Knowing the actual sounds of the intervals. [See Music Tip #12 The Real Definition of "Interval"] Without training the ear and mind to recognize and name the different building blocks of melody, the student will have a missing fundamental and often will stumble, not knowing why. How can one learn to read music without really understanding what one is reading about?
Suppose you were taught to read words before you had ever HEARD a word spoken. Suppose you were taught to read words but no one ever taught you HOW to write the words down. No, when it comes to learning to read (words), you have already become familiar with the sounds of the letters, and you are taught to WRITE down words as well as read them.
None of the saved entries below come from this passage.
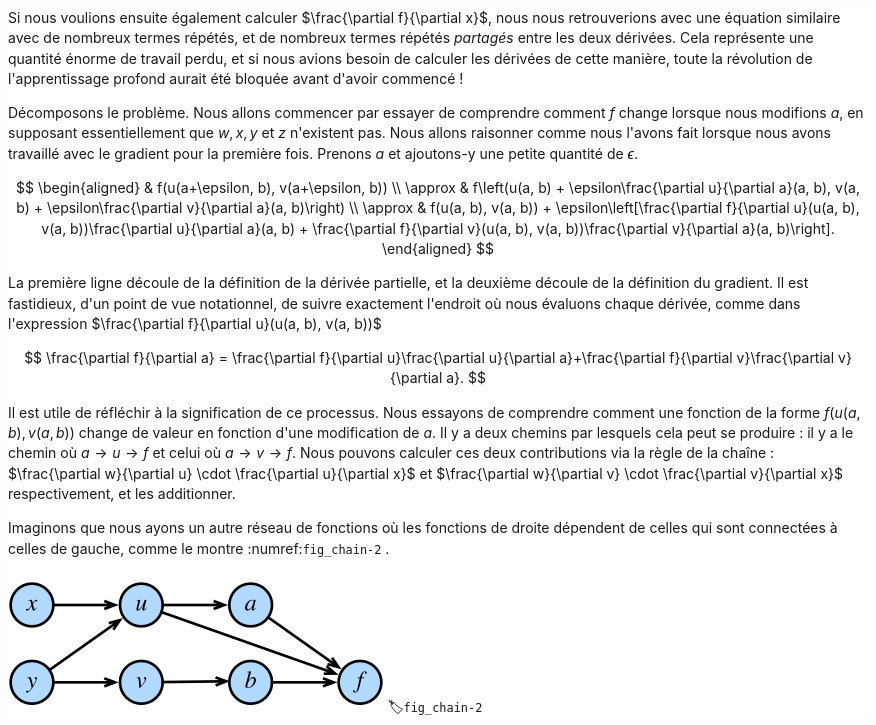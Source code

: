 Si nous voulions ensuite également calculer $\frac{\partial f}{\partial x}$, nous nous retrouverions avec une équation similaire avec de nombreux termes répétés, et de nombreux termes répétés *partagés* entre les deux dérivées.  Cela représente une quantité énorme de travail perdu, et si nous avions besoin de calculer les dérivées de cette manière, toute la révolution de l'apprentissage profond aurait été bloquée avant d'avoir commencé !


Décomposons le problème.  Nous allons commencer par essayer de comprendre comment $f$ change lorsque nous modifions $a$, en supposant essentiellement que $w, x, y$ et $z$ n'existent pas.  Nous allons raisonner comme nous l'avons fait lorsque nous avons travaillé avec le gradient pour la première fois.  Prenons $a$ et ajoutons-y une petite quantité de $\epsilon$.

$$
\begin{aligned}
& f(u(a+\epsilon, b), v(a+\epsilon, b)) \\
\approx & f\left(u(a, b) + \epsilon\frac{\partial u}{\partial a}(a, b), v(a, b) + \epsilon\frac{\partial v}{\partial a}(a, b)\right) \\
\approx & f(u(a, b), v(a, b)) + \epsilon\left[\frac{\partial f}{\partial u}(u(a, b), v(a, b))\frac{\partial u}{\partial a}(a, b) + \frac{\partial f}{\partial v}(u(a, b), v(a, b))\frac{\partial v}{\partial a}(a, b)\right].
\end{aligned}
$$

La première ligne découle de la définition de la dérivée partielle, et la deuxième découle de la définition du gradient.  Il est fastidieux, d'un point de vue notationnel, de suivre exactement l'endroit où nous évaluons chaque dérivée, comme dans l'expression $\frac{\partial f}{\partial u}(u(a, b), v(a, b))$

$$
\frac{\partial f}{\partial a} = \frac{\partial f}{\partial u}\frac{\partial u}{\partial a}+\frac{\partial f}{\partial v}\frac{\partial v}{\partial a}.
$$

Il est utile de réfléchir à la signification de ce processus. Nous essayons de comprendre comment une fonction de la forme $f(u(a, b), v(a, b))$ change de valeur en fonction d'une modification de $a$.  Il y a deux chemins par lesquels cela peut se produire : il y a le chemin où $a \rightarrow u \rightarrow f$ et celui où $a \rightarrow v \rightarrow f$.  Nous pouvons calculer ces deux contributions via la règle de la chaîne : $\frac{\partial w}{\partial u} \cdot \frac{\partial u}{\partial x}$ et $\frac{\partial w}{\partial v} \cdot \frac{\partial v}{\partial x}$ respectivement, et les additionner.

Imaginons que nous ayons un autre réseau de fonctions où les fonctions de droite dépendent de celles qui sont connectées à celles de gauche, comme le montre :numref:`fig_chain-2` .

![Another more subtle example of the chain rule.](../img/chain-net2.svg)
:label:`fig_chain-2`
Unfortunately, artificially force-feeding the music student with "This is what the Treble Clef looks like. Don't ask questions, just repeat after me!" leaves someone lacking the real thing that a symbol such as the Treble Clef is representing. But sadly this is the way most music teachers teach music notation, divorced from the real, audible perception of sound and divorced from the practicing of writing-down skills.
Let's teach our very young children to recognize a half-step and a whole step, a minor third and a major third the way we teach them to see and call out the names of "red", "yellow", "blue" and "green." Toddlers well taught can learn intervals as easily as they learn colors. In fact, there are less variables in learning to read music than in learning to read [words]; in music there are eight different letters used, while there are twenty-six letters in the alphabet. Without knowing the basics of music, children grow up without really understanding HOW music is a language. We are raising musical illiterates without training their ears to hear and know what they're hearing.
Of course, after teaching someone to recognize the intervals which make up the horizontal (melodic) content of music, that student is better prepared to understand chords and the teacher can proceed to train recognition of the vertical (harmonic) elements of music.
But what is omitted from the way most teachers teach Harmony? They do not teach the FUNCTIONS of the various chords, how this chord or that chord functions to tell a story, to create tension or release, to create drama and mood or suspense.
Why do music teachers neglect these subjects? Most of them weren't taught them or weren't taught them well, so the teachers themselves do not understand.